Gullette is one of the residents who's hoping to see a refund. She suspects she's been overpaying for more than 35 years.

"I need my money back," said Gullette. "I don't need the government hanging on to my money."

"People with fixed incomes like me, we are not able to pay," said resident Marco Galindo.

Attorneys say quick refunds are unlikely, and that going through the courts will take time.

But in the meantime, the residents are planning to protest outside of Housing Authority of the City of Los Angeles headquarters Thursday morning.

The city of Los Angeles says the trash fee is included in the bill residents receive from LADWP. HACLA does not serve as an intermediary role as it relates to trash-collection fees.

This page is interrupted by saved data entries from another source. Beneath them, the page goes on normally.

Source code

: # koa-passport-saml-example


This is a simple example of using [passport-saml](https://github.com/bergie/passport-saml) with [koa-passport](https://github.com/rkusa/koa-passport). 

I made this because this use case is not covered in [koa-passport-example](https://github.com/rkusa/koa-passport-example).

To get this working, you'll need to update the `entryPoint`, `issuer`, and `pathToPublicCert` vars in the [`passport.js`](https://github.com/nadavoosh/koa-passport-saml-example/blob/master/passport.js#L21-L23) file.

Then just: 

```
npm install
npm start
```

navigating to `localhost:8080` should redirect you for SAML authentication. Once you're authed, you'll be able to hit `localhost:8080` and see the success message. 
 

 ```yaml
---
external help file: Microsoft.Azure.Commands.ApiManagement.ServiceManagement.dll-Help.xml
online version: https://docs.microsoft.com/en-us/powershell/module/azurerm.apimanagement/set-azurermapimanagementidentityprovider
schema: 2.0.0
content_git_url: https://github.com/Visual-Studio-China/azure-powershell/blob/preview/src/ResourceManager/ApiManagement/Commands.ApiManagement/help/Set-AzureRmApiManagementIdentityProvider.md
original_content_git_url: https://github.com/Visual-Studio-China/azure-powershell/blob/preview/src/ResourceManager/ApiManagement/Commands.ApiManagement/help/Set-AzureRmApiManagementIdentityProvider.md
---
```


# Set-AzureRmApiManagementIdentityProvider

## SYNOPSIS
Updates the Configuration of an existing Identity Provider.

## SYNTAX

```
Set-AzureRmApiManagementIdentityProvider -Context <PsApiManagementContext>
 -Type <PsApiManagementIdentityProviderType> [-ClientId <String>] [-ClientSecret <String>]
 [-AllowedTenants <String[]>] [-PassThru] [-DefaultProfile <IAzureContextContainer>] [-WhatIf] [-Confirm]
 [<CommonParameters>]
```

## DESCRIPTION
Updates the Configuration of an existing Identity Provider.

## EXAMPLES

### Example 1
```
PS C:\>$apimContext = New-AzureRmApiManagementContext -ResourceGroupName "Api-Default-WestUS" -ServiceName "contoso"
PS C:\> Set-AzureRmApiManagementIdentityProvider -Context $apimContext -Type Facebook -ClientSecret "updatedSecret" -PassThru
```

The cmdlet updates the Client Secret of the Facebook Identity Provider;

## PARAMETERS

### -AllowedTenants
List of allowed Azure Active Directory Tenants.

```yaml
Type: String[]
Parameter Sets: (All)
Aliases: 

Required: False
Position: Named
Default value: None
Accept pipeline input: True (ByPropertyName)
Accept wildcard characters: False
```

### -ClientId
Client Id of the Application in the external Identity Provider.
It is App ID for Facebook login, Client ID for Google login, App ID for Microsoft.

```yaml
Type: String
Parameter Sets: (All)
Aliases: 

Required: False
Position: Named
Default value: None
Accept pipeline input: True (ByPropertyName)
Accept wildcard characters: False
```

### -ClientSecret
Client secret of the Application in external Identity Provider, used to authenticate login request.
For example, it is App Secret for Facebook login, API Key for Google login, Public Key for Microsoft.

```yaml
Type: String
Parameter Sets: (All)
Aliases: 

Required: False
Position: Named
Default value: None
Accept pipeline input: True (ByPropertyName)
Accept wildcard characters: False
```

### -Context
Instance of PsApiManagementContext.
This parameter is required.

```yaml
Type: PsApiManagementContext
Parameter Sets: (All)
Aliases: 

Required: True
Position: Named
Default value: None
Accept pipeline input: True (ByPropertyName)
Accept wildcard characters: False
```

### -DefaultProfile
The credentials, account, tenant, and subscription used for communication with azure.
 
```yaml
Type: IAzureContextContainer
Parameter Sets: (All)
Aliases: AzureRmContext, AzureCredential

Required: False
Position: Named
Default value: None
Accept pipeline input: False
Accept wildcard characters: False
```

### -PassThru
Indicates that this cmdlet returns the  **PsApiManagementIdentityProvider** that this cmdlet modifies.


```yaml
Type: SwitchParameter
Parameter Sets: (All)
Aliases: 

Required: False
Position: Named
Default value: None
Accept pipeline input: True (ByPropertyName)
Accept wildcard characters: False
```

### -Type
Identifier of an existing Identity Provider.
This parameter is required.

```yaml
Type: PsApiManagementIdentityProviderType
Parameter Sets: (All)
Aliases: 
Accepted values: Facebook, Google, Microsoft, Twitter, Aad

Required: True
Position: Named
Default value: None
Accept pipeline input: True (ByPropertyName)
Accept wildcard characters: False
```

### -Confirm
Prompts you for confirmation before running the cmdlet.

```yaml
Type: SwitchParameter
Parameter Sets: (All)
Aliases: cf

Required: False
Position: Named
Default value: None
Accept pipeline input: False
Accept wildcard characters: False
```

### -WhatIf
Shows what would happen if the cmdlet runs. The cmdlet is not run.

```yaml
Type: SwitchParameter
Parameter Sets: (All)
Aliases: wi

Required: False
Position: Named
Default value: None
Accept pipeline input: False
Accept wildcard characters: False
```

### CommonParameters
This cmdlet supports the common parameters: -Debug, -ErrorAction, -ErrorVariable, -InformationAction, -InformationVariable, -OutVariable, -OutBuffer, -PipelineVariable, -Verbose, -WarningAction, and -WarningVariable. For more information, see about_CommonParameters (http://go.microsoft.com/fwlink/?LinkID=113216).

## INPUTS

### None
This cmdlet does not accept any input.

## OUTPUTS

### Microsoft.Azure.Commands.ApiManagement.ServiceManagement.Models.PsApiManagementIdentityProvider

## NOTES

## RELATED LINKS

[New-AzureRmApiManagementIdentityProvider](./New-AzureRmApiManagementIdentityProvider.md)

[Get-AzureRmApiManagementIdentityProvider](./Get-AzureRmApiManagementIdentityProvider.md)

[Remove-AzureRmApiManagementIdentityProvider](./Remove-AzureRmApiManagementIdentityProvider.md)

HACLA released a statement Wednesday: "When it came to the agency's attention that the charge had become a burden for tenants the agency made inquiries to the Department of Housing and Urban Development about whether the trash collection fee could be counted as part of the allowable utility allowance. Once HUD approved a rent allowance we immediately implemented a lease change that since February covers the full cost of trash."